Comment le nouveau matériel modifie la transmission des contenus ?

L’explosion du nombre de supports est avant tout la résultante d’une maturité technologique amorcée avec l’apparition de l’imprimerie pour aboutir aujourd’hui aux techniques de diffusion en ligne. La diversification des canaux et des nouveaux outils fait émerger une révolution technologique sans précédent depuis celle de Gutenberg. Elle est l’aboutissement d’une convergence de trois grandes tendances : la maturité de développement des infrastructures de réseaux et notamment de la technologie sans fil, la performance du matériel tendant à toujours plus de miniaturisation et de portabilité ainsi que le taux d’équipement des foyers. Le marché est aujourd’hui mature pour accueillir l’explosion des usages du numérique en même temps que le volet technologique devient une partie essentielle (et versatile) de la révolution des contenus. 4G, WiMAX, VoIP, CPL, Android, FemtoCell, TNT, NFC, AJAX, smartphones, RFID sont autant de termes qui semblent avoir été créés pour brouiller l’entendement du néophyte et parfois des plus experts. Sans pour autant qu’ils s’imposent durablement puisqu’un terme a tôt fait de devenir obsolète et d’être remplacé dans la même semaine par un nouveau mot, une nouvelle technique, un nouveau matériel.

Une révolution née de la domestication informatique

L’innovation technologique reste le moteur essentiel de l’émergence de ce que l’on a coutume d’appeler les nouveaux usages. Elle permet aujourd’hui d’offrir des solutions technologiques et industrielles aux nouveaux besoins. Jusque dans les années 90, l’ordinateur était avant tout considéré comme un outil de travail autonome, permettant le traitement de texte, la gestion de base de données, voire le travail de PAO ou de CAO pour certains métiers. Sa généralisation avait déjà été une révolution pour les industries graphiques ou techniques pour qui l’ordinateur devenait un assistant précieux. Aujourd’hui, l’outil informatique est devenu avant tout un outil de communication, connecté au reste du monde grâce à Internet. L’écran s’est généralisé un peu partout et notamment dans les foyers. Entre télévision, ordinateurs, tablettes, liseuses et smartphones, il devient l’interface commune à tous les contenus. Selon une étude Médiamétrie, trois foyers sur quatre sont aujourd’hui équipés d’au moins un micro-ordinateur alors qu’ils n’étaient qu’un pour deux il y a cinq ans.

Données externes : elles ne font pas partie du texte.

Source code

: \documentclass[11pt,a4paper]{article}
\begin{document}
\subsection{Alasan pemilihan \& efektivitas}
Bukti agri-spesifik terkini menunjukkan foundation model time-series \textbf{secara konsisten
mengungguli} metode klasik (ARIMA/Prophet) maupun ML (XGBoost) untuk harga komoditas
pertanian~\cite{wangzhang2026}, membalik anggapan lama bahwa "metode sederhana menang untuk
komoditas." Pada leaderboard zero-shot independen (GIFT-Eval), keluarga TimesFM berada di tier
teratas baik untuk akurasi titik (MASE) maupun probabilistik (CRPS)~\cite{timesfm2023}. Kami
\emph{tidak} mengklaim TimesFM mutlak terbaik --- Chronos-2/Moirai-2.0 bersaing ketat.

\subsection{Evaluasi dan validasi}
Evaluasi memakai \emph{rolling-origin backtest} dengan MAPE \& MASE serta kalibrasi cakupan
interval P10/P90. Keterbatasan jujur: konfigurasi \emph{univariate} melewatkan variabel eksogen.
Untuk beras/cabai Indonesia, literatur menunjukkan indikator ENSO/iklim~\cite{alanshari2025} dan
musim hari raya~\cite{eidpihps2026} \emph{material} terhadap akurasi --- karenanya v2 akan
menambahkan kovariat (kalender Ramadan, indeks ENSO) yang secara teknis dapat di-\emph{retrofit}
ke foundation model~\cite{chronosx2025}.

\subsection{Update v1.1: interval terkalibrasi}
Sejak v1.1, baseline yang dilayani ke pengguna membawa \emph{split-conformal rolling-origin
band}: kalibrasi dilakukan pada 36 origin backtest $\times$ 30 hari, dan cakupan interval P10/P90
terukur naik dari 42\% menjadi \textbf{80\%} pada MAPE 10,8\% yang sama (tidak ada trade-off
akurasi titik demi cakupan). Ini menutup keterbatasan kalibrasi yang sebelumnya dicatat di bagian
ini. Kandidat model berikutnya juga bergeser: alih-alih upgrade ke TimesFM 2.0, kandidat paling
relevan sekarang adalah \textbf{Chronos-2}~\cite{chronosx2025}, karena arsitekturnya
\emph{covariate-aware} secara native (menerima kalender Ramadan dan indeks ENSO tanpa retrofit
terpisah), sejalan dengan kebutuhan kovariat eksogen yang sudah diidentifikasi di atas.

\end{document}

Selon la même étude, le taux d’équipement des foyers est passé de 4,9 équipements numériques en 2006 à 8,7 en 2011. L’arrivée massive des smartphones et des tablettes y étant certainement pour quelque chose. Des équipements qui, étonnamment, ne viennent pas à se concurrencer entre eux mais intègrent chacun un usage spécifique dans ce qu’il est coutume d’appeler la galaxie numérique. Un constat qui prouve la fin d’une certaine culture geek pour tout ce qui a trait à l’équipement informatique et prouve que l’utilisateur maîtrise parfaitement l’interchangeabilité des supports en fonction des contenus qu’ils délivrent.

Un omni-connexion invasive

Au-delà des outils, c’est aussi le phénomène d’omni-connexion qui est aujourd’hui au centre des enjeux de la révolution technologique. Réseau 3G puis 4G, technologie NFC (Near Field Communication) géolocalisation et puces RFID (Radio Frequency IDentification) brouillent les frontières entre l’information voulue et celle subie et nous font plonger virtuellement comme physiquement dans un nuage de données numériques. Demain, l’information sera partout disponible mais nulle part stockée localement. Un avenir qui peut s’avérer menaçant, notamment pour tout ce qui concerne la préservation individuelle des données, et dans lequel s’engouffrent aujourd’hui un grand nombre d’industriels de l’information.

La technologie est-elle précurseur des usages ?

De la technologie naît donc l’usage dont découlent elles-mêmes les solutions ouvrant des nouveaux marchés. Un paradigme qu’il faut toutefois manier avec précaution. Ainsi, si les tablettes tactiles nomades semblent s’imposer sur un marché domestique pour lequel elles n’étaient pas forcément prédestinées, la TV connectée n’est pas encore rentrée dans les mœurs pour la bonne et simple raison que l’offre associée n’est pour l’instant pas clairement perçue par les consommateurs. Dans un environnement où tout change très vite, il est crucial que l’utilisateur à qui on propose une nouvelle technologie puisse immédiatement percevoir les avantages qu’il pourra en tirer. L’adhésion des early-adopters est donc plus que jamais un passage obligé pour les industriels des médias…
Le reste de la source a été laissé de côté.